In this example from Learn you a Haskell, the author showed how to declare an instance of Applicative for function ->r
instance Applicative ((->) r) where
pure x = (\_ -> x)
f <*> g = \x -> f x (g x)
Later on, he gave a concrete example
ghci> (\x y z -> [x,y,z]) <$> (+3) <*> (*2) <*> (/2) $ 5
[8.0,10.0,2.5]
I try to reason this snippet step by step
(+3) <*> (*2) <*> (/2) as f <*> g <*> h and thinking that f <*> g <*> h returns a function \x -> f x (g x (h x)), I thought (+3) <*> (*2) <*> (/2) returns a function \x -> x+3 (x*2 (x/2)). But I can not do :t (+3) <*> (*2) <*> (/2) in ghci, which raises this errorerror:
• Occurs check: cannot construct the infinite type:
a1 ~ a -> a1 -> b
Expected type: (a -> a1 -> b) -> a1
Actual type: a1 -> a1
• In the second argument of ‘(<*>)’, namely ‘(/ 2)’

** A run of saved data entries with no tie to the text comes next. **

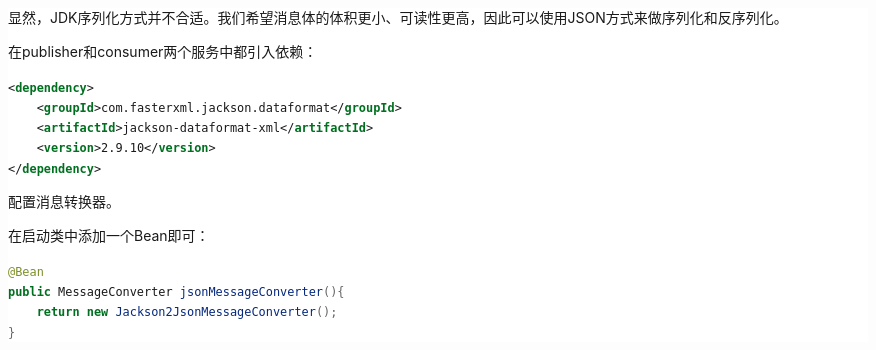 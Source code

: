 显然，JDK序列化方式并不合适。我们希望消息体的体积更小、可读性更高，因此可以使用JSON方式来做序列化和反序列化。

在publisher和consumer两个服务中都引入依赖：

```xml
<dependency>
    <groupId>com.fasterxml.jackson.dataformat</groupId>
    <artifactId>jackson-dataformat-xml</artifactId>
    <version>2.9.10</version>
</dependency>
```

配置消息转换器。

在启动类中添加一个Bean即可：

```java
@Bean
public MessageConverter jsonMessageConverter(){
    return new Jackson2JsonMessageConverter();
}
```















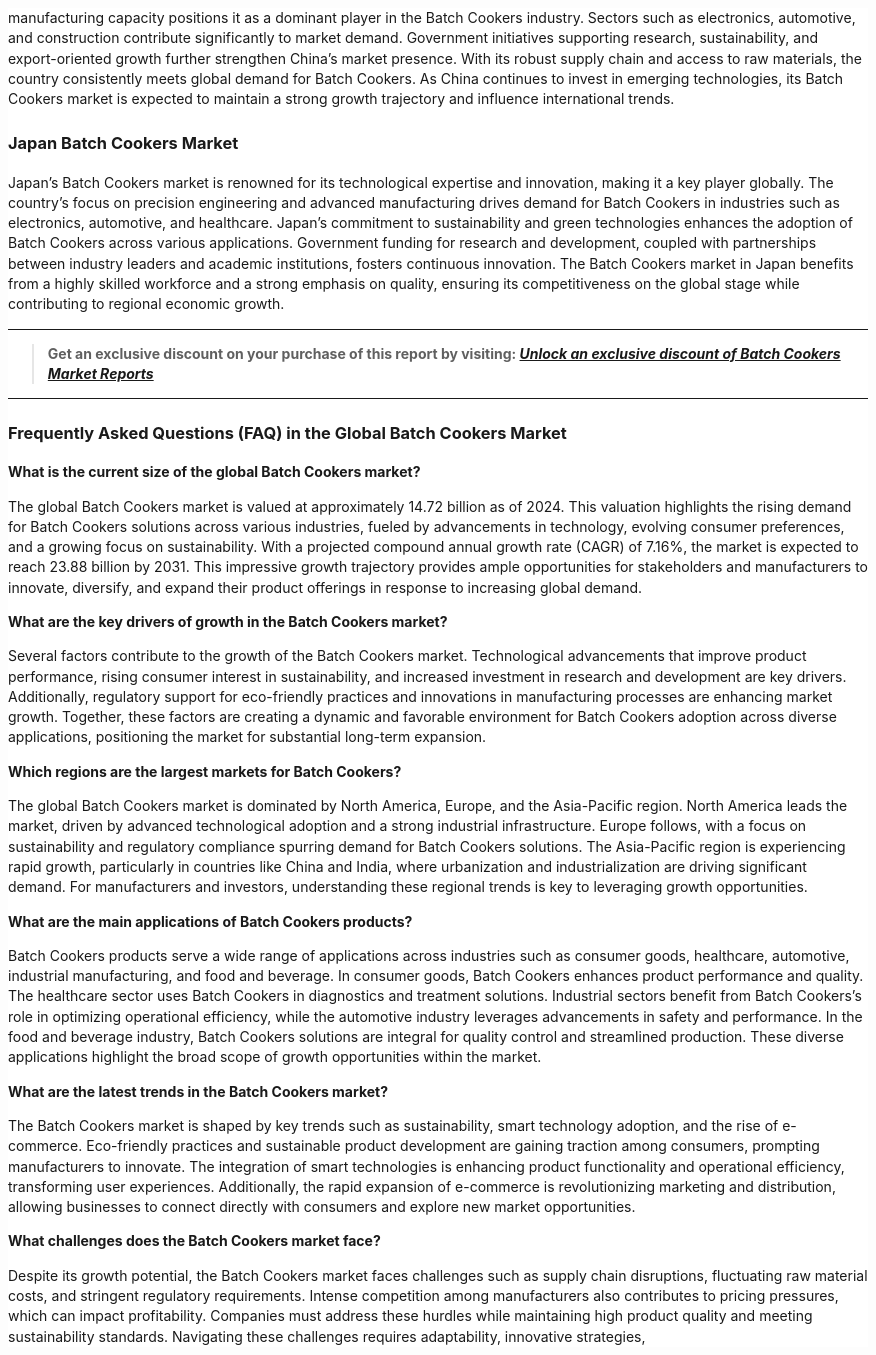 manufacturing capacity positions it as a dominant player in the Batch Cookers industry. Sectors such as electronics, automotive, and construction contribute significantly to market demand. Government initiatives supporting research, sustainability, and export-oriented growth further strengthen China&rsquo;s market presence. With its robust supply chain and access to raw materials, the country consistently meets global demand for Batch Cookers. As China continues to invest in emerging technologies, its Batch Cookers market is expected to maintain a strong growth trajectory and influence international trends.</p><h3>Japan Batch Cookers Market</h3><p>Japan&rsquo;s Batch Cookers market is renowned for its technological expertise and innovation, making it a key player globally. The country&rsquo;s focus on precision engineering and advanced manufacturing drives demand for Batch Cookers in industries such as electronics, automotive, and healthcare. Japan&rsquo;s commitment to sustainability and green technologies enhances the adoption of Batch Cookers across various applications. Government funding for research and development, coupled with partnerships between industry leaders and academic institutions, fosters continuous innovation. The Batch Cookers market in Japan benefits from a highly skilled workforce and a strong emphasis on quality, ensuring its competitiveness on the global stage while contributing to regional economic growth.</p><hr /><blockquote><p><strong>Get an exclusive discount on your purchase of this report by visiting: <em><a href="://marketresearchpulse.com/ask-for-discount/97704?utm_source=Github&amp;utm_medium=023">Unlock an exclusive discount of Batch Cookers Market Reports</a></em>&nbsp;</strong></p></blockquote><hr /><h3>Frequently Asked Questions (FAQ) in the Global Batch Cookers Market</h3><p><strong>What is the current size of the global Batch Cookers market?</strong></p><p>The global Batch Cookers market is valued at approximately 14.72 billion as of 2024. This valuation highlights the rising demand for Batch Cookers solutions across various industries, fueled by advancements in technology, evolving consumer preferences, and a growing focus on sustainability. With a projected compound annual growth rate (CAGR) of 7.16%, the market is expected to reach 23.88 billion by 2031. This impressive growth trajectory provides ample opportunities for stakeholders and manufacturers to innovate, diversify, and expand their product offerings in response to increasing global demand.</p><p><strong>What are the key drivers of growth in the Batch Cookers market?</strong></p><p>Several factors contribute to the growth of the Batch Cookers market. Technological advancements that improve product performance, rising consumer interest in sustainability, and increased investment in research and development are key drivers. Additionally, regulatory support for eco-friendly practices and innovations in manufacturing processes are enhancing market growth. Together, these factors are creating a dynamic and favorable environment for Batch Cookers adoption across diverse applications, positioning the market for substantial long-term expansion.</p><p><strong>Which regions are the largest markets for Batch Cookers?</strong></p><p>The global Batch Cookers market is dominated by North America, Europe, and the Asia-Pacific region. North America leads the market, driven by advanced technological adoption and a strong industrial infrastructure. Europe follows, with a focus on sustainability and regulatory compliance spurring demand for Batch Cookers solutions. The Asia-Pacific region is experiencing rapid growth, particularly in countries like China and India, where urbanization and industrialization are driving significant demand. For manufacturers and investors, understanding these regional trends is key to leveraging growth opportunities.</p><p><strong>What are the main applications of Batch Cookers products?</strong></p><p>Batch Cookers products serve a wide range of applications across industries such as consumer goods, healthcare, automotive, industrial manufacturing, and food and beverage. In consumer goods, Batch Cookers enhances product performance and quality. The healthcare sector uses Batch Cookers in diagnostics and treatment solutions. Industrial sectors benefit from Batch Cookers&rsquo;s role in optimizing operational efficiency, while the automotive industry leverages advancements in safety and performance. In the food and beverage industry, Batch Cookers solutions are integral for quality control and streamlined production. These diverse applications highlight the broad scope of growth opportunities within the market.</p><p><strong>What are the latest trends in the Batch Cookers market?</strong></p><p>The Batch Cookers market is shaped by key trends such as sustainability, smart technology adoption, and the rise of e-commerce. Eco-friendly practices and sustainable product development are gaining traction among consumers, prompting manufacturers to innovate. The integration of smart technologies is enhancing product functionality and operational efficiency, transforming user experiences. Additionally, the rapid expansion of e-commerce is revolutionizing marketing and distribution, allowing businesses to connect directly with consumers and explore new market opportunities.</p><p><strong>What challenges does the Batch Cookers market face?</strong></p><p>Despite its growth potential, the Batch Cookers market faces challenges such as supply chain disruptions, fluctuating raw material costs, and stringent regulatory requirements. Intense competition among manufacturers also contributes to pricing pressures, which can impact profitability. Companies must address these hurdles while maintaining high product quality and meeting sustainability standards. Navigating these challenges requires adaptability, innovative strategies, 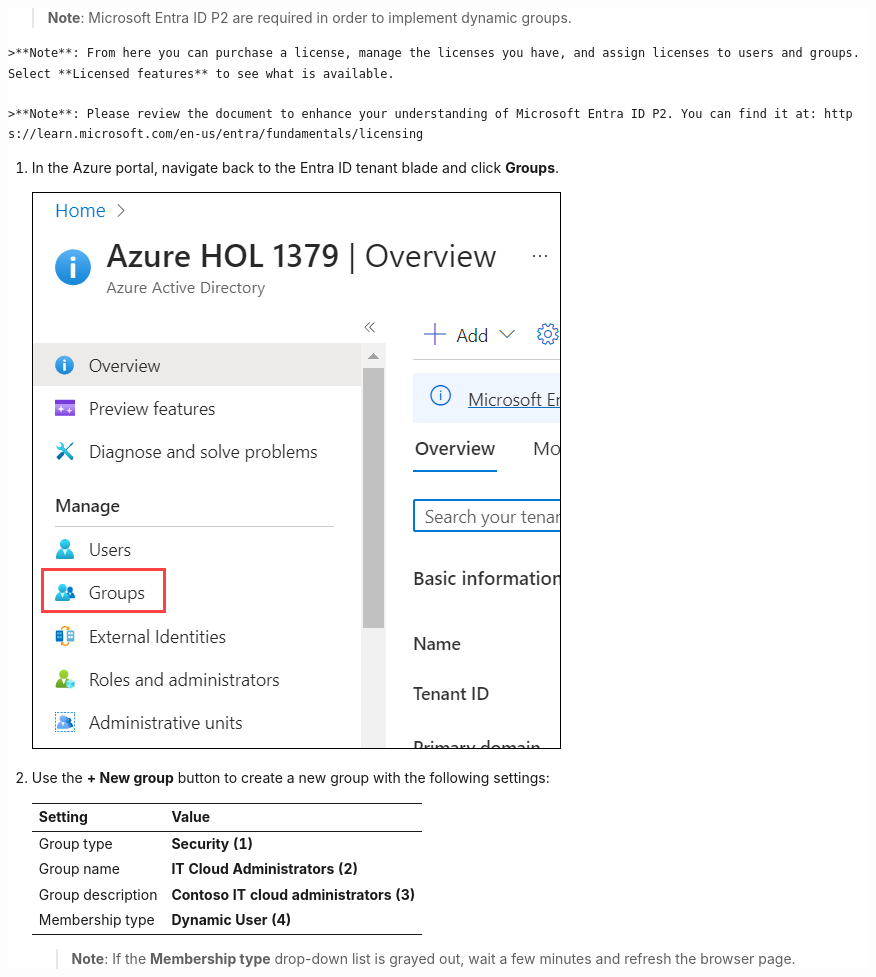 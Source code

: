    >**Note**: Microsoft Entra ID P2 are required in order to implement dynamic groups.
    
    >**Note**: From here you can purchase a license, manage the licenses you have, and assign licenses to users and groups. Select **Licensed features** to see what is available.
    
    >**Note**: Please review the document to enhance your understanding of Microsoft Entra ID P2. You can find it at: https://learn.microsoft.com/en-us/entra/fundamentals/licensing
    
1. In the Azure portal, navigate back to the Entra ID tenant blade and click **Groups**.

    ![](../Labs/Images/grp.png)        

1. Use the **+ New group** button to create a new group with the following settings:

    | Setting | Value |
    | --- | --- |
    | Group type | **Security (1)** |
    | Group name | **IT Cloud Administrators (2)** |
    | Group description | **Contoso IT cloud administrators (3)** |
    | Membership type | **Dynamic User (4)** |
   
     >**Note**: If the **Membership type** drop-down list is grayed out, wait a few minutes and refresh the browser page.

In the expression: (+ 3) <*> (* 2) <*> (/ 2)
(+3) <*> (*2) <*> (/2) does return a function \x -> x+3 (x*2 (x/2)), how does it pattern match with the lambda function \x y z -> [x,y,z]? (Actually I am still having some trouble to understand lambda functions except for the really basic simple ones.)I think you got the precedence wrong. The expression
(\x y z -> [x,y,z]) <$> (+3) <*> (*2) <*> (/2) $ 5
does not involve as a subexpression the one you mention
(+3) <*> (*2) <*> (/2)
since it should be parsed associating to the left, as follows:
((((\x y z -> [x,y,z]) <$> (+3)) <*> (*2)) <*> (/2)) $ 5
Here, we start to simplify from the left:
(\x y z -> [x,y,z]) <$> (+3)
= { def. <$> }
(\a y z -> [(+3) a,y,z])
Then, we proceed:
(\a y z -> [(+3) a,y,z]) <*> (*2)
= { def. <*> }
(\a z -> [(+3) a, (*2) a,z])
Finally,
(\a z -> [(+3) a, (*2) a,z]) <*> (/2)
= { def. <*> }
(\a -> [(+3) a, (*2) a, (/2) a])
As a last step, we let a to be 5, obtaining [5+3, 5*2, 5/2].